Saturday 07 January 2023
I wrote – Manal Al-Masry:
The National Bank of Egypt decided to raise the interest rate by 3% on a personal loan with a salary guarantee (for employees in the public and private sectors) on personal loans, starting from last Thursday.
The National Bank’s decision to raise the interest rate on the personal loan came after increasing the return rate on customers’ savings, the latest of which was the introduction of a high-return certificate with a one-year term at 25% interest, as well as raising the interest rate by 2% on its savings accounts and deposits.
And the National Bank’s increase in the interest rate on loans is the first move after the Central Bank’s decision to raise the interest rate by 3% at once at its last meeting in December 2022, so that (corridor) with the Central Bank recorded 16.25% for deposits and 17.25% for lending.

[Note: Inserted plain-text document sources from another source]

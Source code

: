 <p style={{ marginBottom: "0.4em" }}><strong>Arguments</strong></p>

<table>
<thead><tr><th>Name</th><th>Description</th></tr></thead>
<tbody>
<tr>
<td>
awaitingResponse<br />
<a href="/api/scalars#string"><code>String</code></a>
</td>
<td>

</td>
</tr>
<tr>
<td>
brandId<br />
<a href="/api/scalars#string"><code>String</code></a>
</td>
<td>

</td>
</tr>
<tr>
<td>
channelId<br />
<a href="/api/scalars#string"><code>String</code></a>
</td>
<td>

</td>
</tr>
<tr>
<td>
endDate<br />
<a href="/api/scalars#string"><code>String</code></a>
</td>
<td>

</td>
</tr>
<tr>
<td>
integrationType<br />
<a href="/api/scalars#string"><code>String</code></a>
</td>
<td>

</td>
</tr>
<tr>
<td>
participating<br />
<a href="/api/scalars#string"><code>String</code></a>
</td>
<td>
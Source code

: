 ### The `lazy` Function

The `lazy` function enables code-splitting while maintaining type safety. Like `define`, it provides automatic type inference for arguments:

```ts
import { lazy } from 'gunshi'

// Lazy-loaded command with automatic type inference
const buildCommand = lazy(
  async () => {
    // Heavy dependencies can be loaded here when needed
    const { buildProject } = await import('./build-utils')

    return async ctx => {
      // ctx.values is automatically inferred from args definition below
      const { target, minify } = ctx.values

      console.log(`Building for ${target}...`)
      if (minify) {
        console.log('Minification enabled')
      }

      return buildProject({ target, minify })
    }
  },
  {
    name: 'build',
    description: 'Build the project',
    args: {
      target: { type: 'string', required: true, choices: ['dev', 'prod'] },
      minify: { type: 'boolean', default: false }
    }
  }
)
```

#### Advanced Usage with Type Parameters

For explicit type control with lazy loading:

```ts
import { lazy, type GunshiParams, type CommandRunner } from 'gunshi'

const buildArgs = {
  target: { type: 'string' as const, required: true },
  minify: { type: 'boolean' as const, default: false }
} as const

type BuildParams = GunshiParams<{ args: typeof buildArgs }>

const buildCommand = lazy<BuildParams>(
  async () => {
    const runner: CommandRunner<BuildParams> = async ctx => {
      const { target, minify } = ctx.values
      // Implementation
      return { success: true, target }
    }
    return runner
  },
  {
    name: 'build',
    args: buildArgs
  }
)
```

Raising the interest rate on customers’ savings leads to an increase in the interest rate on loans to cover the cost of operating the higher funds of deposits in the bank.
Last Wednesday, Al-Ahly Bank and Egypt surprised customers by offering a high-yield certificate with a term of one year, at an interest rate of 22% annually for the return that is spent monthly, and 25% annually for the annual return, and its purchase starts from the first thousand pounds.
The interest rate on the personal loan reached between 21.5% and 21.75%, depending on the possibility of transferring the customer’s salary individually or collectively (that is, within the Al-Ahly salary service, which pays all salaries to employees in the company in which he works).
The bank approves administrative fees for a personal loan, ranging from 1.5% to 2%, to be deducted once from the total value of the loan obtained.
The personal loan is one of the most important loan programs in the National Bank due to the ease of its procedure and the absence of a requirement to disburse the loan to purchase a specific commodity such as cars or durable goods, as well as the low interest rate compared to the rest of the interest rates.